Task requirements:
When you reach the line containing "of a polynomial]", repeat it and every line after it exactly, stopping only at the end of the listing.

Data:
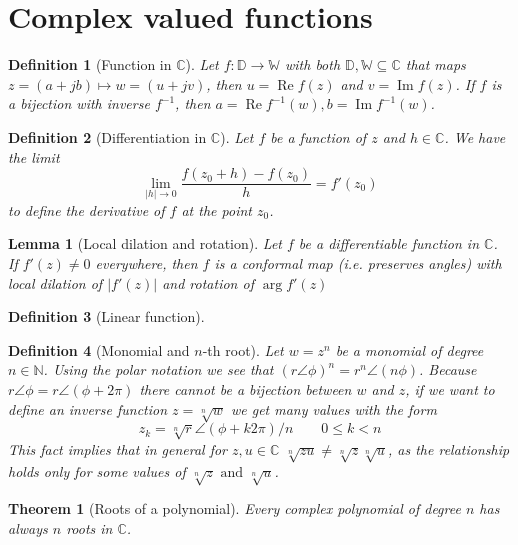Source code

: \documentclass[twocolumn, margin=small]{tex/hsrzf}
\newcommand\Nset{\mathbb{N}}
\newcommand\Cset{\mathbb{C}}
\newcommand\len[1]{\lvert#1\rvert}
\renewcommand\Re{\operatorname{Re}}
\renewcommand\Im{\operatorname{Im}}
\theoremstyle{komfourzf}
\newtheorem{theorem}{Theorem}
\newtheorem{definition}{Definition}
\newtheorem{lemma}{Lemma}
\begin{document}
\section{Complex valued functions}

\begin{definition}[Function in \(\Cset\)]
  Let \(f: \mathbb{D} \to \mathbb{W}\) with both \(\mathbb{D}, \mathbb{W} \subseteq \Cset\) 
  that maps \(z = (a + jb) \mapsto w = (u + jv)\),
  then \(u = \Re f(z)\) and \(v = \Im f(z)\).
  If \(f\) is a bijection with inverse \(f^{-1}\), then \(a = \Re f^{-1}(w), b = \Im f^{-1}(w)\).
\end{definition}

\begin{definition}[Differentiation in \(\Cset\)]
  Let \(f\) be a function of \(z\) and \(h \in \Cset\). We have the limit
  \[
    \lim_{\len{h} \to 0} \frac{f(z_0 + h) - f(z_0)}{h} = f'(z_0)
  \]
  to define the \emph{derivative} of \(f\) at the point \(z_0\).
\end{definition}

\begin{lemma}[Local dilation and rotation]
  Let \(f\) be a differentiable function in \(\Cset\).
  If \(f'(z) \neq 0\) everywhere, then \(f\) is a conformal map (i.e. preserves angles) with local dilation of \(\len{f'(z)}\) and rotation of \(\arg f'(z)\)
\end{lemma}

\begin{definition}[Linear function]

\end{definition}

\begin{definition}[Monomial and \(n\)-th root]
  Let \(w = z^n\) be a monomial of degree \(n\in\Nset\). Using the polar notation we see that
  \((r\angle \phi)^n = r^n \angle (n\phi)\). Because \(r\angle\phi = r\angle(\phi+2\pi)\) there cannot be a bijection between \(w\) and \(z\), if we want to define an inverse function \(z = \sqrt[n]{w}\) we get many values with the form
  \[
    z_k = \sqrt[n]{r}\angle(\phi + k2\pi)/n \qquad 0 \leq k < n
  \]
  This fact implies that in general for \(z,u \in\Cset\) \(\sqrt[n]{zu} \neq \sqrt[n]{z}\sqrt[n]{u}\), as the relationship holds only for \emph{some} values of \(\sqrt[n]{z} \text{ and } \sqrt[n]{u}\).
\end{definition}

\begin{theorem}[Roots of a polynomial]
  Every complex polynomial of degree \(n\) has always \(n\) roots in \(\Cset\).
\end{theorem}
\end{document}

Solution to this task:
\begin{theorem}[Roots of a polynomial]
  Every complex polynomial of degree \(n\) has always \(n\) roots in \(\Cset\).
\end{theorem}
\end{document}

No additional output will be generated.